Locate the string "text" throughout the material and copy every line in which it occurs.
______
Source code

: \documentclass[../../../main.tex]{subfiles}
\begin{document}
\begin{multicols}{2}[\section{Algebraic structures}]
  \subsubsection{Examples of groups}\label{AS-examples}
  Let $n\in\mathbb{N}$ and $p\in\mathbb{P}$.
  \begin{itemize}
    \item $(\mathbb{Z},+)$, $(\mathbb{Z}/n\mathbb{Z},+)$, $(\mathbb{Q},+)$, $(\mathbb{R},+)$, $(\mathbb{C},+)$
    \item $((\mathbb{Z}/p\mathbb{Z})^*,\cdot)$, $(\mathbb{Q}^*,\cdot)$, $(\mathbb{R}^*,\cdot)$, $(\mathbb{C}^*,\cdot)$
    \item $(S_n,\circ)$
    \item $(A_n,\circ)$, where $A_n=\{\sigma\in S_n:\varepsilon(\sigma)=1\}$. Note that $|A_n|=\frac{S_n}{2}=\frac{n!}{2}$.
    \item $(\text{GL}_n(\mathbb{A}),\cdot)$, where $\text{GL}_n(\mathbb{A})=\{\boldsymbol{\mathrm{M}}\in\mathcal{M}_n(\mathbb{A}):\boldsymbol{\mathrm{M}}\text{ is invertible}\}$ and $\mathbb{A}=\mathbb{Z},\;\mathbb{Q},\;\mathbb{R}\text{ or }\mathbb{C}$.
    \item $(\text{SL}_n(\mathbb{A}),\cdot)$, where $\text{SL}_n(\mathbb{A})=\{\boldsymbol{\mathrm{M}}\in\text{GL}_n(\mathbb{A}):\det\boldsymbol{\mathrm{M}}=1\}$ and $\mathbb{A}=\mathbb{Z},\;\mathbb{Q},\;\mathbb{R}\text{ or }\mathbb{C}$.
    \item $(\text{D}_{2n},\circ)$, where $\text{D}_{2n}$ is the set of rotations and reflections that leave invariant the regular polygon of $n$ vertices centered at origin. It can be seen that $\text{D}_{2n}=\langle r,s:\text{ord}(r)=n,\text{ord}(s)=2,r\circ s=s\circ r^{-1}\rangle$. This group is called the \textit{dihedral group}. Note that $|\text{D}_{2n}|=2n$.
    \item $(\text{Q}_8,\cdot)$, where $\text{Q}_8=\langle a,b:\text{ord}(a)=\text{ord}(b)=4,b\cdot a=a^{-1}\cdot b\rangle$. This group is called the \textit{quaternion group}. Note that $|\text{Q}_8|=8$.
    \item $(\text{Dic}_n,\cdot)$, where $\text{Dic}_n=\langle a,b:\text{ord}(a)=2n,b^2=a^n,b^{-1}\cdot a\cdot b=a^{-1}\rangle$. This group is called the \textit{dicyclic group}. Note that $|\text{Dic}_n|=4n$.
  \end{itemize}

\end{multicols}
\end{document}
______
§ **EXERCISE ANSWER**:
    \item $(\text{GL}_n(\mathbb{A}),\cdot)$, where $\text{GL}_n(\mathbb{A})=\{\boldsymbol{\mathrm{M}}\in\mathcal{M}_n(\mathbb{A}):\boldsymbol{\mathrm{M}}\text{ is invertible}\}$ and $\mathbb{A}=\mathbb{Z},\;\mathbb{Q},\;\mathbb{R}\text{ or }\mathbb{C}$.
    \item $(\text{SL}_n(\mathbb{A}),\cdot)$, where $\text{SL}_n(\mathbb{A})=\{\boldsymbol{\mathrm{M}}\in\text{GL}_n(\mathbb{A}):\det\boldsymbol{\mathrm{M}}=1\}$ and $\mathbb{A}=\mathbb{Z},\;\mathbb{Q},\;\mathbb{R}\text{ or }\mathbb{C}$.
    \item $(\text{D}_{2n},\circ)$, where $\text{D}_{2n}$ is the set of rotations and reflections that leave invariant the regular polygon of $n$ vertices centered at origin. It can be seen that $\text{D}_{2n}=\langle r,s:\text{ord}(r)=n,\text{ord}(s)=2,r\circ s=s\circ r^{-1}\rangle$. This group is called the \textit{dihedral group}. Note that $|\text{D}_{2n}|=2n$.
    \item $(\text{Q}_8,\cdot)$, where $\text{Q}_8=\langle a,b:\text{ord}(a)=\text{ord}(b)=4,b\cdot a=a^{-1}\cdot b\rangle$. This group is called the \textit{quaternion group}. Note that $|\text{Q}_8|=8$.
    \item $(\text{Dic}_n,\cdot)$, where $\text{Dic}_n=\langle a,b:\text{ord}(a)=2n,b^2=a^n,b^{-1}\cdot a\cdot b=a^{-1}\rangle$. This group is called the \textit{dicyclic group}. Note that $|\text{Dic}_n|=4n$.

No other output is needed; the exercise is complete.